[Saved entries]
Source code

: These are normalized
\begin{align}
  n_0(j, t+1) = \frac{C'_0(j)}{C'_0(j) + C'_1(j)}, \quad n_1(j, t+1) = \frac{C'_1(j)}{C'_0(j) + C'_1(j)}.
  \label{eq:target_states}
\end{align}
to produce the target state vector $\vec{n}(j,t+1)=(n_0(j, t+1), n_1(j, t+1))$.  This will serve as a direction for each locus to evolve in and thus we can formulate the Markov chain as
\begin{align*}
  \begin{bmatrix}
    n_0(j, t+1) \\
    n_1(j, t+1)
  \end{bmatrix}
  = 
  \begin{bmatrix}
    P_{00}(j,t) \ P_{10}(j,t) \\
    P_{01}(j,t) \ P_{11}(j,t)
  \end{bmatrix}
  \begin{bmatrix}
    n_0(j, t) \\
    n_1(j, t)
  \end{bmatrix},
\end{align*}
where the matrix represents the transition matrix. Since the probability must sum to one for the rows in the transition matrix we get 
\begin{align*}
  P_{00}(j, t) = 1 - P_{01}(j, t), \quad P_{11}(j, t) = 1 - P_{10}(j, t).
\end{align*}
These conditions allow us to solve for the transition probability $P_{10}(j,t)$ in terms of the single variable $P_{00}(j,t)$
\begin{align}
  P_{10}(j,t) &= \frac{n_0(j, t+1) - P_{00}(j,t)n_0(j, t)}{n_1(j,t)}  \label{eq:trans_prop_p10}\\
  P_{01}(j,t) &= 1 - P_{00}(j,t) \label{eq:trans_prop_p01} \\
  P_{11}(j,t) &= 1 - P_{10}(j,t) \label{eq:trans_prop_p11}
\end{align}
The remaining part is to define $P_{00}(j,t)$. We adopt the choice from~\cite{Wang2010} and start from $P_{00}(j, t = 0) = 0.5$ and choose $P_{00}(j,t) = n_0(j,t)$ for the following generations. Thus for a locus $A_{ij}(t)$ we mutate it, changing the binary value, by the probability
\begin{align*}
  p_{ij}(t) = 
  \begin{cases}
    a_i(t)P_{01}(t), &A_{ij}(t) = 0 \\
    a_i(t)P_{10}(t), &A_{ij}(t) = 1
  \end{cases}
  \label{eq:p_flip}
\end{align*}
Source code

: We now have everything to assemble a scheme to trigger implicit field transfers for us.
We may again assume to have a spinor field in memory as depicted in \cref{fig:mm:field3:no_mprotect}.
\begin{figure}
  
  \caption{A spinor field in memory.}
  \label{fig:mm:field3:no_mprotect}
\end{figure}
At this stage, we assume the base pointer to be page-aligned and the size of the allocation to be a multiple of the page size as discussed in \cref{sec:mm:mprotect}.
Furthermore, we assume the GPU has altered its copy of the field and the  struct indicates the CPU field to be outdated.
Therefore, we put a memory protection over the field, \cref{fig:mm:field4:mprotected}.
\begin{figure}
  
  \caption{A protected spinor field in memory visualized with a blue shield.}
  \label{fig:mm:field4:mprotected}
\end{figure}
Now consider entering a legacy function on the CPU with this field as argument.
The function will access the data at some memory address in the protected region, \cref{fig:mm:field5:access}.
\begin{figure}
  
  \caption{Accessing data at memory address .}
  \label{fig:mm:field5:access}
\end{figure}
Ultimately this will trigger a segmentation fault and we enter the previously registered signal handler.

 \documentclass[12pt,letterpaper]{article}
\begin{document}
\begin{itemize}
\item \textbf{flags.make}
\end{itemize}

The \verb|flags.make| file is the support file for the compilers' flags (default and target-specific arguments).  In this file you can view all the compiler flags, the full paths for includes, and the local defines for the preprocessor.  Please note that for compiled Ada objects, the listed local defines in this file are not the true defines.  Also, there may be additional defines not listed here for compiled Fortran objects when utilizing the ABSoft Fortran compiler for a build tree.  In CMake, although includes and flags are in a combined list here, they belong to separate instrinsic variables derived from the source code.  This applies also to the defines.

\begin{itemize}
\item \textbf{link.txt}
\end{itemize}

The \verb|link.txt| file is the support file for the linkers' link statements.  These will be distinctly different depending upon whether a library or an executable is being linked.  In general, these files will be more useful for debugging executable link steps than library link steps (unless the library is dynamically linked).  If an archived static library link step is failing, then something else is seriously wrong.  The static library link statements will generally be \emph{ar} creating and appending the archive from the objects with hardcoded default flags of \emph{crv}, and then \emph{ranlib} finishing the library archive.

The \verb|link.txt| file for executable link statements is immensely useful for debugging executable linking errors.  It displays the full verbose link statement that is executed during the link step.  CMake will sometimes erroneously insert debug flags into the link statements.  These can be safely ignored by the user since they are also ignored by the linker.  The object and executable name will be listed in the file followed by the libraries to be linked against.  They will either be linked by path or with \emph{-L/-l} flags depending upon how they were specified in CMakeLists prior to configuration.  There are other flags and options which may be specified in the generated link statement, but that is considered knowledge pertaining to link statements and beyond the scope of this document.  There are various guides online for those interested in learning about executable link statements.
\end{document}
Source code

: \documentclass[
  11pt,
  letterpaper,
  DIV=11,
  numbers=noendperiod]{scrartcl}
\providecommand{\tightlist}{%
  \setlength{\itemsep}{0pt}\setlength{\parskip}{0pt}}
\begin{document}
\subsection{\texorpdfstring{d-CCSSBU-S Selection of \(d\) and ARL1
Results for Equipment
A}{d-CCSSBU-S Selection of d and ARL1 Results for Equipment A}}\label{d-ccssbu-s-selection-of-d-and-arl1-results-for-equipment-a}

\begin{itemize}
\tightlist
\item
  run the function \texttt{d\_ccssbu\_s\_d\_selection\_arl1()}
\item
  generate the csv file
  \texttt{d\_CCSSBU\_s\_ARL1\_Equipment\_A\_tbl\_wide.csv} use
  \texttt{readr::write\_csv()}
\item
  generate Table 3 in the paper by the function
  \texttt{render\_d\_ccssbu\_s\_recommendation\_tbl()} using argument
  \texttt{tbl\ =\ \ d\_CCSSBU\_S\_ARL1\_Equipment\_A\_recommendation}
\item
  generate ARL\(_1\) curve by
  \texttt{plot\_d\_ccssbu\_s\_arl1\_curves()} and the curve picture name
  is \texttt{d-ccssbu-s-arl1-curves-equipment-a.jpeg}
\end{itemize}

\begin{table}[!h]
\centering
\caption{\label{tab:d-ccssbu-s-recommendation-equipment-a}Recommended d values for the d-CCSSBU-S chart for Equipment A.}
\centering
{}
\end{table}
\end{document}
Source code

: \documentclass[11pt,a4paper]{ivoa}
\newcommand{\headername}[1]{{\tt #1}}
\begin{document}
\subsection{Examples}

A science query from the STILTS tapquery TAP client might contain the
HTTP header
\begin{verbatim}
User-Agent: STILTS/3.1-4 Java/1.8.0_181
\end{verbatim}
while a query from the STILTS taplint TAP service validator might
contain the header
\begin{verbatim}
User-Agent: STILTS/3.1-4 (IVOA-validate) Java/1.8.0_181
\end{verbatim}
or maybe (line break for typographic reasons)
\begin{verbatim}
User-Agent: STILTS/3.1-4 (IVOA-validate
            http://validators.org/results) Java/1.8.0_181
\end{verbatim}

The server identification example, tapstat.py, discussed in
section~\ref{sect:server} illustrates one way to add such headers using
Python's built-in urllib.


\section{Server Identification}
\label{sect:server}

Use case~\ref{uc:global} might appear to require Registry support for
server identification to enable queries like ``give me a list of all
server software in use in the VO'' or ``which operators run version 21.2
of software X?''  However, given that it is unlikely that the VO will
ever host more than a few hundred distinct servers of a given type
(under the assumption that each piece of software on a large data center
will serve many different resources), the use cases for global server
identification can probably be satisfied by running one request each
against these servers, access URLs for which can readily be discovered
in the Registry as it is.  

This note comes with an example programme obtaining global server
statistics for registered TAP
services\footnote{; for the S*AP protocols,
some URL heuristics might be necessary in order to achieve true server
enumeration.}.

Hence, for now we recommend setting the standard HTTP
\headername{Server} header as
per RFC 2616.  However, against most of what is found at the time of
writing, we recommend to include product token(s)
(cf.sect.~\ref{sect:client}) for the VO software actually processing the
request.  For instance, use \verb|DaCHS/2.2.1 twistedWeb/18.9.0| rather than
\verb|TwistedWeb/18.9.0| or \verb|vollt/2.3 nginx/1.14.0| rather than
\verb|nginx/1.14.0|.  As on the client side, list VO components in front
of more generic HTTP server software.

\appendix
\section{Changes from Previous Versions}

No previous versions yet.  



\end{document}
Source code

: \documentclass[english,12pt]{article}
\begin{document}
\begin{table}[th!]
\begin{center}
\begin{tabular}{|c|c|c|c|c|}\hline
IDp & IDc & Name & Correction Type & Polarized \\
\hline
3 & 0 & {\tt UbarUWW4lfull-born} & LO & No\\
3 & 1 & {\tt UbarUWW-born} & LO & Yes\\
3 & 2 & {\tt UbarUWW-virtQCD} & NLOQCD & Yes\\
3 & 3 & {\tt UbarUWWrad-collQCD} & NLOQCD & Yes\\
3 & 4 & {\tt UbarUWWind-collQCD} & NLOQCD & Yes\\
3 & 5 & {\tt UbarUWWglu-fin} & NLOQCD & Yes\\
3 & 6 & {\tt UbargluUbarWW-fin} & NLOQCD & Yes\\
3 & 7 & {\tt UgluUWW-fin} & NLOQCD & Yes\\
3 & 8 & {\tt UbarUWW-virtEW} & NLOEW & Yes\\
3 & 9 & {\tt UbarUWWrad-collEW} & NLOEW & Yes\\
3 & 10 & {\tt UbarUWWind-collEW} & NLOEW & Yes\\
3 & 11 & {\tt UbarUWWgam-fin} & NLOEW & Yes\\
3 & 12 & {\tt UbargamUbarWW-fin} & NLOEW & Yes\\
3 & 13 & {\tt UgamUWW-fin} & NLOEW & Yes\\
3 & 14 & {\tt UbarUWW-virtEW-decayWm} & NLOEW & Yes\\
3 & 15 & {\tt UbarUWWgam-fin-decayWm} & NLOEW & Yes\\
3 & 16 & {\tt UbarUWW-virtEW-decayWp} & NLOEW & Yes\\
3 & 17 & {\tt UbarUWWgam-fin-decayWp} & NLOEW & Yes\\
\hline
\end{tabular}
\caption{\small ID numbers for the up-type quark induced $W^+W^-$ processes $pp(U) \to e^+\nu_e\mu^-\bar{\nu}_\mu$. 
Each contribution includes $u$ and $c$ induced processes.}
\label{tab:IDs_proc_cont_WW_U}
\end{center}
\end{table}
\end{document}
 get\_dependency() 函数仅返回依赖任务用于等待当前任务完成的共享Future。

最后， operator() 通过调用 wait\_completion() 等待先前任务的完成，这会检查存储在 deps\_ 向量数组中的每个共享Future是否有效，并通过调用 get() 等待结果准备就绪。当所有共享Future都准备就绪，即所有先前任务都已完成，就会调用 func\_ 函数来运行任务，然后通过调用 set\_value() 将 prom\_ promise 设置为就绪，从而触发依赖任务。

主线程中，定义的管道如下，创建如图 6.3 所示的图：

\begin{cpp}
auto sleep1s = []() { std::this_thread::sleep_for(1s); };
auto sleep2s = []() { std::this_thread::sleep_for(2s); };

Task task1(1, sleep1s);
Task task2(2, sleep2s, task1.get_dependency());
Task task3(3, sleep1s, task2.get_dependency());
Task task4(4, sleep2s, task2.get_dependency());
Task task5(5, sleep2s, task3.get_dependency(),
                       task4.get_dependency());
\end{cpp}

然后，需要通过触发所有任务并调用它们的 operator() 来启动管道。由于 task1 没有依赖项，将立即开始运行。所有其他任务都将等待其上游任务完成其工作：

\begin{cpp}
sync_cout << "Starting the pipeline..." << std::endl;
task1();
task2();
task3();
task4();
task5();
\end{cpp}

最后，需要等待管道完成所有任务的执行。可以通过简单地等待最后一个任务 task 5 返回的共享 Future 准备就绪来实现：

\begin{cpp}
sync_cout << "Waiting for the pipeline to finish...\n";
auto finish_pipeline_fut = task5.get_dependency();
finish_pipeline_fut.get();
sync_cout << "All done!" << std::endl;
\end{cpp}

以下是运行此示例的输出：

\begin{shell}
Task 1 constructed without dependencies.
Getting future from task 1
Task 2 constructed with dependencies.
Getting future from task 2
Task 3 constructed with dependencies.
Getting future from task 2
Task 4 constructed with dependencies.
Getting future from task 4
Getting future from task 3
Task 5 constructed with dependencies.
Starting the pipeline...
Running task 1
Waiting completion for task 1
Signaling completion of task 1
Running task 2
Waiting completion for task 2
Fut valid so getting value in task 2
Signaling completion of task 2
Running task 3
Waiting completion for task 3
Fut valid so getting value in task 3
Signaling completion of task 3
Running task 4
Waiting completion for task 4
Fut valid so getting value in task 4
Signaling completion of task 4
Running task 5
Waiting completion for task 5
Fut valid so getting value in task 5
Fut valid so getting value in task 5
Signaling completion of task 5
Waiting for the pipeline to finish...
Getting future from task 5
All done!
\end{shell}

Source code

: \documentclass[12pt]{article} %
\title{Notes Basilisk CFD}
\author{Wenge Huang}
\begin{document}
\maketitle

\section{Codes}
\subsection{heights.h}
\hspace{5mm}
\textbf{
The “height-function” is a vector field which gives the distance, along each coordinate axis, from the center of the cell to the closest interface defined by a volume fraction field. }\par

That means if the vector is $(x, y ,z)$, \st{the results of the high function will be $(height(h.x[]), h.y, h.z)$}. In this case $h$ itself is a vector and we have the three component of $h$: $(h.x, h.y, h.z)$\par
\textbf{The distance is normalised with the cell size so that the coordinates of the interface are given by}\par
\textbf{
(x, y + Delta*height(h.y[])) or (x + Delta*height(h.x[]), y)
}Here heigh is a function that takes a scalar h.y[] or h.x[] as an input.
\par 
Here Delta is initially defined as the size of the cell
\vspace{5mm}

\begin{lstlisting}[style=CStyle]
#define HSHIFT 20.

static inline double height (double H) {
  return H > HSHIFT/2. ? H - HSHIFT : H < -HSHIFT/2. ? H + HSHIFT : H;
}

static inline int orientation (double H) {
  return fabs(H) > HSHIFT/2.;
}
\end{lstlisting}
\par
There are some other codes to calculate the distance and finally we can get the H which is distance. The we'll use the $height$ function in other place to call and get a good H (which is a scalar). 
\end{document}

Work instructions >> Which lines of the entries above contain the string "UbarUWWind"? Copy each one.

Solved exercise >>
3 & 4 & {\tt UbarUWWind-collQCD} & NLOQCD & Yes\\
3 & 10 & {\tt UbarUWWind-collEW} & NLOEW & Yes\\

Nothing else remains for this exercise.